- The Washington Times - Tuesday, November 21, 2023

The former head of Oklahoma’s largest public employee association has filed a lawsuit challenging the state’s anti-ESG law as unconstitutional and harmful to state pensions for government employees.

Former Oklahoma Public Employees Association President Don Keenan’s suit asks the Oklahoma County District Court to block the law’s implementation and prevent Oklahoma Treasurer Todd Russ from executing it.

Mr. Keenan accused Mr. Russ of attempting to “play politics with state employees and retirees’ money.”

“The pension system is not taxpayer money; it is compensation earned by active employees who currently pay into the system and the pensioners who contributed to the same system for decades,” Mr. Keenan said in a statement. “The decision to pursue legal action against Todd Russ was not taken lightly, but we feel it is necessary to strengthen the fiduciary responsibility of our pension systems.”

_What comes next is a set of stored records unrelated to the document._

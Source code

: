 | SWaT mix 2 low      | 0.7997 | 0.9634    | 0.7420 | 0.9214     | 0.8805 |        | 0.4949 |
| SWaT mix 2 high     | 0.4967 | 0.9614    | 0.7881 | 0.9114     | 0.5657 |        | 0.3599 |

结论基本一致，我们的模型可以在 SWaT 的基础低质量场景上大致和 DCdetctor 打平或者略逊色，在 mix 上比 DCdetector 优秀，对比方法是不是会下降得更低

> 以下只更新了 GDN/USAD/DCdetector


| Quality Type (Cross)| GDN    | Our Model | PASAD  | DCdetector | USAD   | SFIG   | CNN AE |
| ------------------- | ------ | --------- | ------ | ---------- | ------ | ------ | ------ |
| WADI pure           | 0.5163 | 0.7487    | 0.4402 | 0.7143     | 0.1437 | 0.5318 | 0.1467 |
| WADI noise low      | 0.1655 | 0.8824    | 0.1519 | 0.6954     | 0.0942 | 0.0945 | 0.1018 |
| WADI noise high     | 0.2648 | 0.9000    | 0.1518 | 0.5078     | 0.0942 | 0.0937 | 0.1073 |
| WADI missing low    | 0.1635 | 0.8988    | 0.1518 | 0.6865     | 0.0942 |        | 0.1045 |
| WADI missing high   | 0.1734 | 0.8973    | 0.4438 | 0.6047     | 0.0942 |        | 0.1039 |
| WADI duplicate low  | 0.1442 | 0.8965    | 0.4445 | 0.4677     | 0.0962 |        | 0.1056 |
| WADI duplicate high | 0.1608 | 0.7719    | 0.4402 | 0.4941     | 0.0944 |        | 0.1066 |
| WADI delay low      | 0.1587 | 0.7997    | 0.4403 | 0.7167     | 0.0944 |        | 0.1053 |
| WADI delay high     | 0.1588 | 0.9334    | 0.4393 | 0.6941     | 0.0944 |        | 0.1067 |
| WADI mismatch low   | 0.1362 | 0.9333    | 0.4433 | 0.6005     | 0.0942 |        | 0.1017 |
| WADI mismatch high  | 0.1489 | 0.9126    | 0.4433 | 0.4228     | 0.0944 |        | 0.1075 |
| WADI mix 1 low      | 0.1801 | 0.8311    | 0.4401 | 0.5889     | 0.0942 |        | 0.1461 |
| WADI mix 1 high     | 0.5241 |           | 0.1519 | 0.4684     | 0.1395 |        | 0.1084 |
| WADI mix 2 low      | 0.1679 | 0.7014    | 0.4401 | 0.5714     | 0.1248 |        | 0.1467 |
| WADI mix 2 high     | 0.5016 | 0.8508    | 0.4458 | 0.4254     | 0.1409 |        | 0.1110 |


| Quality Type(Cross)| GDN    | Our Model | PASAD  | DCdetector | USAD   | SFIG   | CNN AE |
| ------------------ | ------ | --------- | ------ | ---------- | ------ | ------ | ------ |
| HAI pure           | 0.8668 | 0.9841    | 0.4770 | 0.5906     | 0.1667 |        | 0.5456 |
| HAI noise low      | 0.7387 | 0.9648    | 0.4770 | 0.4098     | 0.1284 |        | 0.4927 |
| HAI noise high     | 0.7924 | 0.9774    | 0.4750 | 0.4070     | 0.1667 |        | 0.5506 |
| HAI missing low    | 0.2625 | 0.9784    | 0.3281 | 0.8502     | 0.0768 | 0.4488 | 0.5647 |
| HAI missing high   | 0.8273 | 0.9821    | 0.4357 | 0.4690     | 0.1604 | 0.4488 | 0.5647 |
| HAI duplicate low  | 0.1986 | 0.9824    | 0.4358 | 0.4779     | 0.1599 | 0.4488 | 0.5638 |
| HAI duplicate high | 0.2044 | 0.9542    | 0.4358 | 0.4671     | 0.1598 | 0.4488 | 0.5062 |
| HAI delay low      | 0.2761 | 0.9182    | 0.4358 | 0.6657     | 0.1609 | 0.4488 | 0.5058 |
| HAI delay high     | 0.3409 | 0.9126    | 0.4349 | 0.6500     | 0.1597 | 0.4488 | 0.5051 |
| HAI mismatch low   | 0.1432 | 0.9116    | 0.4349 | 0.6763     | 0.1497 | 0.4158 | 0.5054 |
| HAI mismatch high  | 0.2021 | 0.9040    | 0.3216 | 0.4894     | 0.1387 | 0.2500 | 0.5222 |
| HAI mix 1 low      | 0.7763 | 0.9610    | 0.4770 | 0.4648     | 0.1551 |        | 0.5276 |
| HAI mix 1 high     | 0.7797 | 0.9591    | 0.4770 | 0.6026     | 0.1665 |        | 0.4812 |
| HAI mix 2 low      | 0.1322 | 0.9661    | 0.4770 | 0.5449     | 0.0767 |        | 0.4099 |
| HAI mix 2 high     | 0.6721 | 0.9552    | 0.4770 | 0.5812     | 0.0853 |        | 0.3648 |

A 2021 state law placed several of the world’s largest investment firms and banks on a blacklist generated by Mr. Russ. The firms on the list used an investment strategy that includes environmental, social and governance considerations — or ESG — and thereby allegedly avoided fossil fuel-related businesses because of climate change.

The blacklisted companies included BlackRock and State Street, the latter of which the Oklahoma Public Employees Retirement System has roughly 60% of its $10 billion in assets.

The Oklahoma Public Employees Retirement System’s board of directors in August approved a fiduciary duty legal exemption to not divest after the pension system estimated it could cost them $10 million from lower returns and fees. Mr. Russ, a member of the board, cast the only vote against the exemption and said the board was violating the law.

“The spirit and intention of the law is to protect Oklahomans and the economic base of the state,” Mr. Russ said in response to the lawsuit. “I will be happy to work with the Legislature in the future.”

Mr. Keenan alleged the law, in addition to hurting the pension, was unconstitutional because it “violates the first amendment for compelling speech, viewpoint discrimination and content discrimination.”

Oklahoma is one of dozens of red states to enact anti-ESG laws and fight against “woke capitalism.” The anti-ESG movement has seen widespread legislative success in the U.S. and caught much of the financial world flat-footed.

However, there’s been some setbacks even in Republican-dominated states where pension managers and banking associations warn that blacklisting major financial institutions would cost state pension funds more money and hurt returns on investment.

The State Financial Officers Foundation, a nonprofit that has worked closely in recent years with Republican state financial officials on anti-ESG measures, said laws like Oklahoma’s have been enacted in other states without violating fiduciary duties.

“They are a prudent legislative step to safeguard states from banks and asset managers who by their own admission pursue goals that are antithetical to the state beneficiaries’ economic interests,” the group’s CEO, Derek Kreifels, told The Washington Times. “State financial officers have dutifully applied these laws, while fulfilling their fiduciary duty.”